PROBLEM: Below are records; copy every line in them that holds the word "even".

SUPPLIED RECORDS:
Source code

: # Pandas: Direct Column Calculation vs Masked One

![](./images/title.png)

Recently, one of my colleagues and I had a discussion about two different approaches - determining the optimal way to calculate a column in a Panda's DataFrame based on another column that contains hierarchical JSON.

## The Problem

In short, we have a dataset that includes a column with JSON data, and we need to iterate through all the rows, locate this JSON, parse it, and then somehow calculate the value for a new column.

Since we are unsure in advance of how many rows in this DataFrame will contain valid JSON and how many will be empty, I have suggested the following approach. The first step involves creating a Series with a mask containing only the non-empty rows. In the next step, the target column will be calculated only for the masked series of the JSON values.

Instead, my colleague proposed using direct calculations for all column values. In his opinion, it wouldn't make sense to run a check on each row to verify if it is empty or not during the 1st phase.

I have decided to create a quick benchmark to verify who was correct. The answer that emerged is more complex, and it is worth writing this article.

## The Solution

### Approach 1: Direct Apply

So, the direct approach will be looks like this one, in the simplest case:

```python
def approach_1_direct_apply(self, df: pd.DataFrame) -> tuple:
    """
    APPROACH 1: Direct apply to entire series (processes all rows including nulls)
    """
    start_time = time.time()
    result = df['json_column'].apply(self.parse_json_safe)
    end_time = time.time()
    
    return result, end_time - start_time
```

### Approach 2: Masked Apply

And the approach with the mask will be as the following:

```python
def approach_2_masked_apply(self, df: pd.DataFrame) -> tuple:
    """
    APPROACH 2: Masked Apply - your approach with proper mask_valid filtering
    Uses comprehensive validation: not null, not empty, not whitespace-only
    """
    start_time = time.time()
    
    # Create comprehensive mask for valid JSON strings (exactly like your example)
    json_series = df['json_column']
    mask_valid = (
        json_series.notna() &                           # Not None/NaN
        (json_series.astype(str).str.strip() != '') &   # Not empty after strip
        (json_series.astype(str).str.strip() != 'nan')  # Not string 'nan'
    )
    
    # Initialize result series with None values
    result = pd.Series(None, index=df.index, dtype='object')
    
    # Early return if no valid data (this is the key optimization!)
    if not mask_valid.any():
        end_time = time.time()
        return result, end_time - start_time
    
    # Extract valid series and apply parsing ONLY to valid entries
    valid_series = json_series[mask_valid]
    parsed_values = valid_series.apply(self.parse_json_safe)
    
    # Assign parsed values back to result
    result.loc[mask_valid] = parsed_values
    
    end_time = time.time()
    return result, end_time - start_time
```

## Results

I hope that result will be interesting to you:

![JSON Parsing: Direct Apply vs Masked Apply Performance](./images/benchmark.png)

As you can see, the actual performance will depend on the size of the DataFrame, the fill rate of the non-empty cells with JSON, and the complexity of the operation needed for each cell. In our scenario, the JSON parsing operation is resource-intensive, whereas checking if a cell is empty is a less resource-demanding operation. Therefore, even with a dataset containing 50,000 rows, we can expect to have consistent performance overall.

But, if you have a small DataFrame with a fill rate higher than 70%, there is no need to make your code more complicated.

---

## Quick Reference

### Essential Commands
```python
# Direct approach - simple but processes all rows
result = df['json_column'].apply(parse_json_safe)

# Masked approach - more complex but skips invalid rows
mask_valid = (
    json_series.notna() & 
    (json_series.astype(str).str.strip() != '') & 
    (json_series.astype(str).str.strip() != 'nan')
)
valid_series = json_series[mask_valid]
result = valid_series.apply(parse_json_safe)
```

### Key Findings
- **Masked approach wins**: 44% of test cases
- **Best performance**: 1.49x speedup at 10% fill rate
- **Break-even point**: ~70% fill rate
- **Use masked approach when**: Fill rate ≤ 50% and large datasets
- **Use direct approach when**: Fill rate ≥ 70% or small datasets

RESULT OF THE EXERCISE:
As you can see, the actual performance will depend on the size of the DataFrame, the fill rate of the non-empty cells with JSON, and the complexity of the operation needed for each cell. In our scenario, the JSON parsing operation is resource-intensive, whereas checking if a cell is empty is a less resource-demanding operation. Therefore, even with a dataset containing 50,000 rows, we can expect to have consistent performance overall.
- **Break-even point**: ~70% fill rate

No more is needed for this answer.